--- Assigned task ---
Could you retype exactly the lines below between the one holding "121 MB for link 2" and the one holding "Most of the", inclusive, leaving out any pictures?

--- Saved data entries ---
:::::
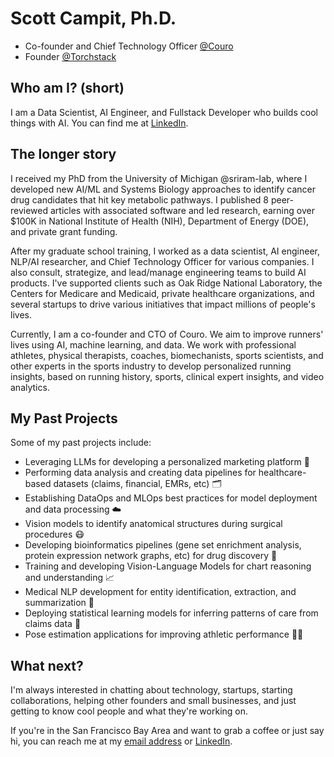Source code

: # Scott Campit, Ph.D.

* Co-founder and Chief Technology Officer [@Couro](https://www.couro.io/)
* Founder [@Torchstack](https://torchstack.ai/)

## Who am I? (short)
I am a Data Scientist, AI Engineer, and Fullstack Developer who builds cool things with AI. You can find me at [LinkedIn](https://www.linkedin.com/in/scottcampit/).

## The longer story
I received my PhD from the University of Michigan @sriram-lab, where I developed new AI/ML and Systems Biology approaches to identify cancer drug candidates that hit key metabolic pathways. I published 8 peer-reviewed articles with associated software and led research, earning over $100K in National Institute of Health (NIH), Department of Energy (DOE), and private grant funding.
    
After my graduate school training, I worked as a data scientist, AI engineer, NLP/AI researcher, and Chief Technology Officer for various companies. I also consult, strategize, and lead/manage engineering teams to build AI products. I've supported clients such as Oak Ridge National Laboratory, the Centers for Medicare and Medicaid, private healthcare organizations, and several startups to drive various initiatives that impact millions of people's lives.

Currently, I am a co-founder and CTO of Couro. We aim to improve runners' lives using AI, machine learning, and data. We work with professional athletes, physical therapists, coaches, biomechanists, sports scientists, and other experts in the sports industry to develop personalized running insights, based on running history, sports, clinical expert insights, and video analytics. 

## My Past Projects
Some of my past projects include:
* Leveraging LLMs for developing a personalized marketing platform 📧
* Performing data analysis and creating data pipelines for healthcare-based datasets (claims, financial, EMRs, etc) 🗂️
* Establishing DataOps and MLOps best practices for model deployment and data processing ☁️
* Vision models to identify anatomical structures during surgical procedures 😷
* Developing bioinformatics pipelines (gene set enrichment analysis, protein expression network graphs, etc) for drug discovery 💊
* Training and developing Vision-Language Models for chart reasoning and understanding 📈 
* Medical NLP development for entity identification, extraction, and summarization 📄
* Deploying statistical learning models for inferring patterns of care from claims data 🏥
* Pose estimation applications for improving athletic performance 🏃‍♀️

## What next?
I'm always interested in chatting about technology, startups, starting collaborations, helping other founders and small businesses, and just getting to know cool people and what they're working on. 

If you're in the San Francisco Bay Area and want to grab a coffee or just say hi, you can reach me at my [email address](scottcampit@gmail.com) or [LinkedIn](https://www.linkedin.com/in/scottcampit/).
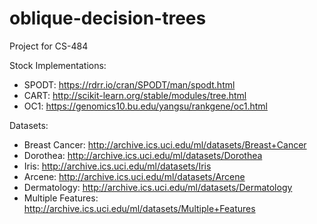 # oblique-decision-trees
Project for CS-484

Stock Implementations:
* SPODT: https://rdrr.io/cran/SPODT/man/spodt.html
* CART: http://scikit-learn.org/stable/modules/tree.html
* OC1: https://genomics10.bu.edu/yangsu/rankgene/oc1.html

Datasets:
* Breast Cancer: http://archive.ics.uci.edu/ml/datasets/Breast+Cancer
* Dorothea: http://archive.ics.uci.edu/ml/datasets/Dorothea
* Iris: http://archive.ics.uci.edu/ml/datasets/Iris
* Arcene: http://archive.ics.uci.edu/ml/datasets/Arcene
* Dermatology: http://archive.ics.uci.edu/ml/datasets/Dermatology
* Multiple Features: http://archive.ics.uci.edu/ml/datasets/Multiple+Features

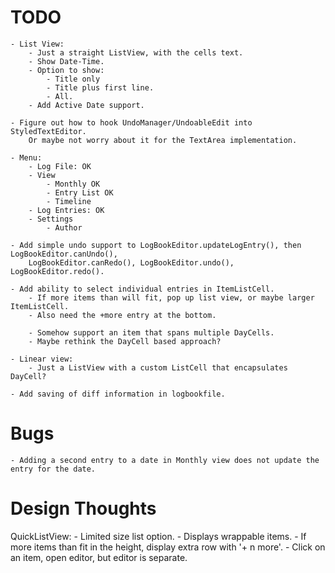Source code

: # TODO
    - List View:
        - Just a straight ListView, with the cells text.
        - Show Date-Time.
        - Option to show:
            - Title only
            - Title plus first line.
            - All.
        - Add Active Date support.

    - Figure out how to hook UndoManager/UndoableEdit into StyledTextEditor.
        Or maybe not worry about it for the TextArea implementation.
        
    - Menu:
        - Log File: OK
        - View
            - Monthly OK
            - Entry List OK
            - Timeline
        - Log Entries: OK
        - Settings
            - Author

    - Add simple undo support to LogBookEditor.updateLogEntry(), then LogBookEditor.canUndo(),
        LogBookEditor.canRedo(), LogBookEditor.undo(), LogBookEditor.redo().

    - Add ability to select individual entries in ItemListCell.
        - If more items than will fit, pop up list view, or maybe larger ItemListCell.
        - Also need the +more entry at the bottom.

        - Somehow support an item that spans multiple DayCells.
        - Maybe rethink the DayCell based approach?

    - Linear view:
        - Just a ListView with a custom ListCell that encapsulates DayCell?

    - Add saving of diff information in logbookfile.

# Bugs
    - Adding a second entry to a date in Monthly view does not update the entry for the date.

# Design Thoughts

QuickListView:
    - Limited size list option.
    - Displays wrappable items.
    - If more items than fit in the height, display extra row with '+ n more'.
    - Click on an item, open editor, but editor is separate.


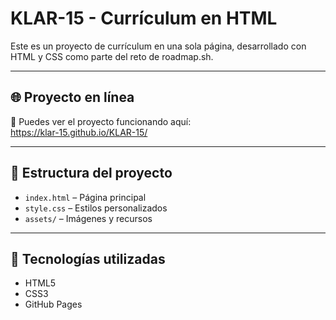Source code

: # KLAR-15 - Currículum en HTML

Este es un proyecto de currículum en una sola página, desarrollado con HTML y CSS como parte del reto de roadmap.sh.

---

## 🌐 Proyecto en línea

🔗 Puedes ver el proyecto funcionando aquí:  
https://klar-15.github.io/KLAR-15/

---

## 📁 Estructura del proyecto

- `index.html` – Página principal
- `style.css` – Estilos personalizados
- `assets/` – Imágenes y recursos

---

## 🚀 Tecnologías utilizadas

- HTML5
- CSS3
- GitHub Pages
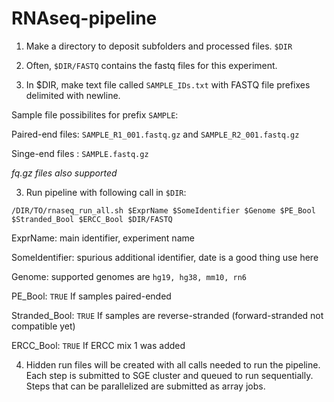 RNAseq-pipeline
===============

1. Make a directory to deposit subfolders and processed files. `$DIR`

2. Often, `$DIR/FASTQ` contains the fastq files for this experiment.

2. In $DIR, make text file called `SAMPLE_IDs.txt` with FASTQ file prefixes delimited with newline.
  
  Sample file possibilites for prefix `SAMPLE`: 
  
  Paired-end files: `SAMPLE_R1_001.fastq.gz` and `SAMPLE_R2_001.fastq.gz`
 
  Singe-end files : `SAMPLE.fastq.gz`
  
  *fq.gz files also supported*

3. Run pipeline with following call in `$DIR`:

  `/DIR/TO/rnaseq_run_all.sh $ExprName $SomeIdentifier $Genome $PE_Bool $Stranded_Bool $ERCC_Bool $DIR/FASTQ`

  ExprName: main identifier, experiment name
  
  SomeIdentifier: spurious additional identifier, date is a good thing use here
  
  Genome: supported genomes are `hg19, hg38, mm10, rn6`
  
  PE_Bool: `TRUE` If samples paired-ended
  
  Stranded_Bool: `TRUE` If samples are reverse-stranded (forward-stranded not compatible yet)
  
  ERCC_Bool: `TRUE` If ERCC mix 1 was added

4. Hidden run files will be created with all calls needed to run the pipeline. Each step is submitted to SGE cluster and queued to run sequentially. Steps that can be parallelized are submitted as array jobs.

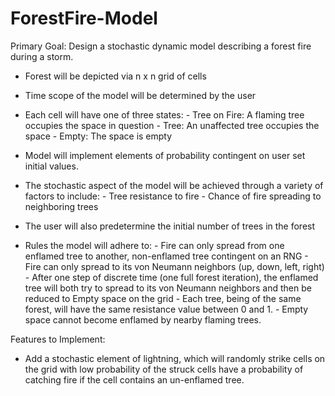 # ForestFire-Model

Primary Goal: Design a stochastic dynamic model describing a forest fire during a storm.

- Forest will be depicted via n x n grid of cells

- Time scope of the model will be determined by the user

- Each cell will have one of three states:
        - Tree on Fire: A flaming tree occupies the space in question
        - Tree: An unaffected tree occupies the space
        - Empty: The space is empty

- Model will implement elements of probability contingent on user set initial values.

- The stochastic aspect of the model will be achieved through a variety of factors to include:
        - Tree resistance to fire
        - Chance of fire spreading to neighboring trees

- The user will also predetermine the initial number of trees in the forest

- Rules the model will adhere to:
        - Fire can only spread from one enflamed tree to another, non-enflamed tree contingent on
        an RNG
        - Fire can only spread to its von Neumann neighbors (up, down, left, right)
        - After one step of discrete time (one full forest iteration), the enflamed tree will both try to spread  to its von Neumann neighbors and then be reduced to Empty space on the grid
        - Each tree, being of the same forest, will have the same resistance value between 0 and 1.
        - Empty space cannot become enflamed by nearby flaming trees.


Features to Implement:

- Add a stochastic element of lightning, which will randomly strike cells on the grid with low probability
  of the struck cells have a probability of catching fire if the cell contains an un-enflamed tree.
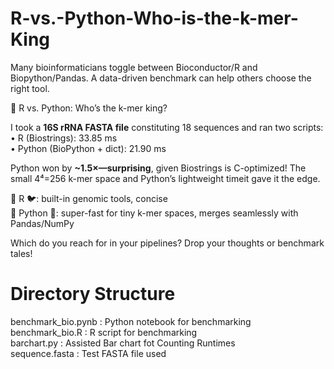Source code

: # R-vs.-Python-Who-is-the-k-mer-King
Many bioinformaticians toggle between Bioconductor/R and Biopython/Pandas. A data-driven benchmark can help others choose the right tool.

🔬 R vs. Python: Who’s the k-mer king?

I took a <b>16S rRNA FASTA file</b> constituting 18 sequences and ran two scripts: <br>
• R (Biostrings): 33.85 ms <br>
• Python (BioPython + dict): 21.90 ms

Python won by <b>~1.5×—surprising</b>, given Biostrings is C-optimized! The small 4⁴=256 k-mer space and Python’s lightweight timeit gave it the edge.

🔹 R 🐦: built-in genomic tools, concise <br>
🔹 Python 🐍: super-fast for tiny k-mer spaces, merges seamlessly with Pandas/NumPy

Which do you reach for in your pipelines? Drop your thoughts or benchmark tales!

# Directory Structure
benchmark_bio.pynb : Python notebook for benchmarking <br>
benchmark_bio.R : R script for benchmarking <br>
barchart.py : Assisted Bar chart fot Counting Runtimes <br>
sequence.fasta : Test FASTA file used

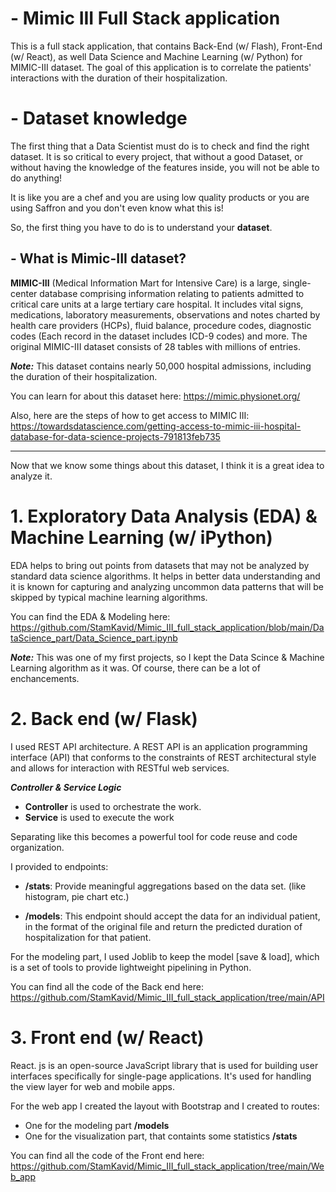 # - Mimic III Full Stack application
This is a full stack application, that contains Back-End (w/ Flash), Front-End (w/ React), as well Data Science and Machine Learning (w/ Python) for MIMIC-III dataset. The goal of this application is to correlate the patients' interactions with the duration of their hospitalization.

# - Dataset knowledge

The first thing that a Data Scientist must do is to check and find the right dataset. It is so critical to every project, that without a good Dataset, or without having the knowledge of the features inside, you will not be able to do anything! 

It is like you are a chef and you are using low quality products or you are using Saffron and you don't even know what this is!

So, the first thing you have to do is to understand your **dataset**.

## - What is Mimic-III dataset?

**MIMIC-III** (Medical Information Mart for Intensive Care) is a large, single-center database comprising information relating to patients admitted to critical care units at a large tertiary care hospital. It includes vital signs, medications, laboratory measurements, observations and notes charted by health care providers (HCPs), fluid balance, procedure codes, diagnostic codes (Each record in the dataset includes ICD-9 codes) and more. The original MIMIC-III dataset consists of 28 tables with millions of entries.

***Note:*** This dataset contains nearly 50,000 hospital admissions, including the duration of their hospitalization.

You can learn for about this dataset here: https://mimic.physionet.org/

Also, here are the steps of how to get access to MIMIC III: https://towardsdatascience.com/getting-access-to-mimic-iii-hospital-database-for-data-science-projects-791813feb735

-------------------------------------------------------------------------------------------------------------------------------------------------------------------------------

Now that we know some things about this dataset, I think it is a great idea to analyze it.


# 1. Exploratory Data Analysis (EDA) & Machine Learning (w/ iPython)

EDA helps to bring out points from datasets that may not be analyzed by standard data science algorithms. It helps in better data understanding and it is known for capturing and analyzing uncommon data patterns that will be skipped by typical machine learning algorithms.

You can find the EDA & Modeling here: https://github.com/StamKavid/Mimic_III_full_stack_application/blob/main/DataScience_part/Data_Science_part.ipynb

***Note:*** This was one of my first projects, so I kept the Data Scince & Machine Learning algorithm as it was. Of course, there can be a lot of enchancements.

# 2. Back end (w/ Flask)

I used REST API architecture. A REST API is an application programming interface (API) that conforms to the constraints of REST architectural style and allows for interaction with RESTful web services.

***Controller & Service Logic***

- **Controller** is used to orchestrate the work.
- **Service** is used to execute the work

Separating like this becomes a powerful tool for code reuse and code organization. 

I provided to endpoints:

- **/stats**: Provide meaningful aggregations based on the data set. (like histogram, pie chart etc.)

- **/models**: This endpoint should accept the data for an individual patient, in the format of the original file and return the predicted duration of hospitalization for that patient.

For the modeling part, I used Joblib to keep the model [save & load], which is a set of tools to provide lightweight pipelining in Python.

You can find all the code of the Back end here: https://github.com/StamKavid/Mimic_III_full_stack_application/tree/main/API

# 3. Front end (w/ React)

React. js is an open-source JavaScript library that is used for building user interfaces specifically for single-page applications. It's used for handling the view layer for web and mobile apps. 

For the web app I created the layout with Bootstrap and I created to routes: 

- One for the modeling part **/models** 
- One for the visualization part, that containts some statistics **/stats**

You can find all the code of the Front end here: https://github.com/StamKavid/Mimic_III_full_stack_application/tree/main/Web_app

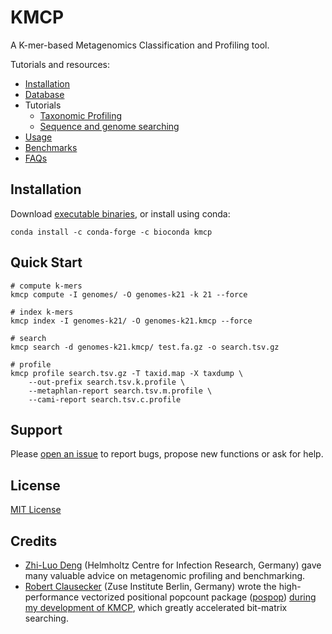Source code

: # KMCP

A K-mer-based Metagenomics Classification and Profiling tool.

Tutorials and resources:

- [Installation](https://bioinf.shenwei.me/kmcp/download)
- [Database]((https://bioinf.shenwei.me/kmcp/database))
- Tutorials
    - [Taxonomic Profiling](https://bioinf.shenwei.me/kmcp/tutorial/profiling)
    - [Sequence and genome searching](https://bioinf.shenwei.me/kmcp/tutorial/searching)
- [Usage](https://bioinf.shenwei.me/kmcp/usage)
- [Benchmarks](https://bioinf.shenwei.me/kmcp/benchmark)
- [FAQs](https://bioinf.shenwei.me/kmcp/faq)

## Installation

Download [executable binaries](https://github.com/shenwei356/kmcp/releases),
or install using conda:

    conda install -c conda-forge -c bioconda kmcp

## Quick Start

    # compute k-mers
    kmcp compute -I genomes/ -O genomes-k21 -k 21 --force

    # index k-mers
    kmcp index -I genomes-k21/ -O genomes-k21.kmcp --force
    
    # search    
    kmcp search -d genomes-k21.kmcp/ test.fa.gz -o search.tsv.gz

    # profile
    kmcp profile search.tsv.gz -T taxid.map -X taxdump \
        --out-prefix search.tsv.k.profile \
        --metaphlan-report search.tsv.m.profile \
        --cami-report search.tsv.c.profile

## Support

Please [open an issue](https://github.com/shenwei356/kmcp/issues) to report bugs,
propose new functions or ask for help.

## License

[MIT License](https://github.com/shenwei356/kmcp/blob/master/LICENSE)

## Credits

- [Zhi-Luo Deng](https://dawnmy.github.io/CV/) (Helmholtz Centre for Infection Research, Germany)
  gave many valuable advice on metagenomic profiling and benchmarking.
- [Robert Clausecker](https://github.com/clausecker/) (Zuse Institute Berlin, Germany)
  wrote the high-performance vectorized positional popcount package 
  ([pospop](https://github.com/clausecker/pospop)) 
  [during my development of KMCP](https://stackoverflow.com/questions/63248047/),
  which greatly accelerated bit-matrix searching.
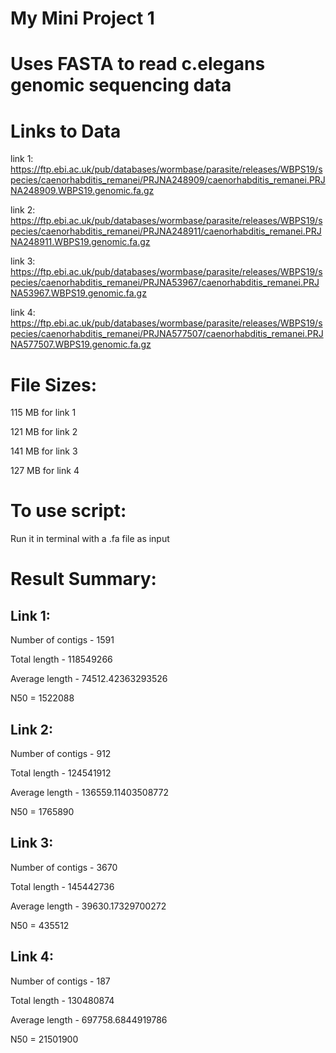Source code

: # My Mini Project 1
# Uses FASTA to read c.elegans genomic sequencing data

# Links to Data
link 1: https://ftp.ebi.ac.uk/pub/databases/wormbase/parasite/releases/WBPS19/species/caenorhabditis_remanei/PRJNA248909/caenorhabditis_remanei.PRJNA248909.WBPS19.genomic.fa.gz 

link 2: https://ftp.ebi.ac.uk/pub/databases/wormbase/parasite/releases/WBPS19/species/caenorhabditis_remanei/PRJNA248911/caenorhabditis_remanei.PRJNA248911.WBPS19.genomic.fa.gz 

link 3: https://ftp.ebi.ac.uk/pub/databases/wormbase/parasite/releases/WBPS19/species/caenorhabditis_remanei/PRJNA53967/caenorhabditis_remanei.PRJNA53967.WBPS19.genomic.fa.gz 

link 4: https://ftp.ebi.ac.uk/pub/databases/wormbase/parasite/releases/WBPS19/species/caenorhabditis_remanei/PRJNA577507/caenorhabditis_remanei.PRJNA577507.WBPS19.genomic.fa.gz 


# File Sizes:
115 MB for link 1 

121 MB for link 2 

141 MB for link 3 

127 MB for link 4 


# To use script:
Run it in terminal with a .fa file as input


# Result Summary:

## Link 1:
Number of contigs - 1591 

Total length - 118549266 

Average length - 74512.42363293526 

N50 = 1522088 


## Link 2: 
Number of contigs - 912 

Total length - 124541912 

Average length - 136559.11403508772 

N50 = 1765890 


## Link 3:
Number of contigs - 3670 

Total length - 145442736 

Average length - 39630.17329700272 

N50 = 435512 


## Link 4:
Number of contigs - 187 

Total length - 130480874 

Average length - 697758.6844919786 

N50 = 21501900 



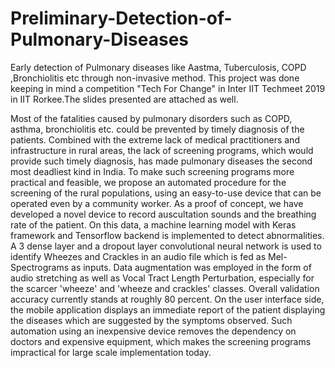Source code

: # Preliminary-Detection-of-Pulmonary-Diseases
Early detection of Pulmonary diseases like Aastma, Tuberculosis, COPD ,Bronchiolitis etc through non-invasive method.
This project was done keeping in mind a competition "Tech For Change" in Inter IIT Techmeet 2019 in IIT Rorkee.The slides presented are attached as well. 
 
Most of the fatalities caused by pulmonary disorders such as COPD, asthma, bronchiolitis etc. could be prevented by timely diagnosis of the patients. Combined with the extreme lack of medical practitioners and infrastructure in rural areas, the lack of screening programs, which would provide such timely diagnosis, has made pulmonary diseases the second most deadliest kind in India. To make such screening programs more practical and feasible, we propose an automated procedure for the screening of the rural populations, using an easy-to-use device that can be operated even by a community worker. As a proof of concept, we have developed a novel device to record auscultation sounds and the breathing rate of the patient. On this data, a machine learning model with Keras framework and Tensorflow backend is implemented to detect abnormalities. A 3 dense layer and a dropout layer convolutional neural network is used to identify Wheezes and Crackles in an audio file which is fed as Mel-Spectrograms as inputs.
Data augmentation was employed in the form of audio stretching as well as Vocal Tract Length Perturbation, especially for the scarcer 'wheeze' and 'wheeze and crackles' classes. Overall validation accuracy currently stands at roughly 80 percent. On the user interface side, the mobile application  displays an immediate report of the patient displaying the diseases which are suggested by the symptoms observed.
Such automation using an inexpensive device removes the dependency on doctors and expensive equipment, which makes the screening programs impractical for large scale implementation today.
:::::
--- Response box ---
121 MB for link 2 

141 MB for link 3 

127 MB for link 4 


# To use script:
Run it in terminal with a .fa file as input


# Result Summary:

## Link 1:
Number of contigs - 1591 

Total length - 118549266 

Average length - 74512.42363293526 

N50 = 1522088 


## Link 2: 
Number of contigs - 912 

Total length - 124541912 

Average length - 136559.11403508772 

N50 = 1765890 


## Link 3:
Number of contigs - 3670 

Total length - 145442736 

Average length - 39630.17329700272 

N50 = 435512 


## Link 4:
Number of contigs - 187 

Total length - 130480874 

Average length - 697758.6844919786 

N50 = 21501900 



Source code

: # Preliminary-Detection-of-Pulmonary-Diseases
Early detection of Pulmonary diseases like Aastma, Tuberculosis, COPD ,Bronchiolitis etc through non-invasive method.
This project was done keeping in mind a competition "Tech For Change" in Inter IIT Techmeet 2019 in IIT Rorkee.The slides presented are attached as well. 
 
Most of the fatalities caused by pulmonary disorders such as COPD, asthma, bronchiolitis etc. could be prevented by timely diagnosis of the patients. Combined with the extreme lack of medical practitioners and infrastructure in rural areas, the lack of screening programs, which would provide such timely diagnosis, has made pulmonary diseases the second most deadliest kind in India. To make such screening programs more practical and feasible, we propose an automated procedure for the screening of the rural populations, using an easy-to-use device that can be operated even by a community worker. As a proof of concept, we have developed a novel device to record auscultation sounds and the breathing rate of the patient. On this data, a machine learning model with Keras framework and Tensorflow backend is implemented to detect abnormalities. A 3 dense layer and a dropout layer convolutional neural network is used to identify Wheezes and Crackles in an audio file which is fed as Mel-Spectrograms as inputs.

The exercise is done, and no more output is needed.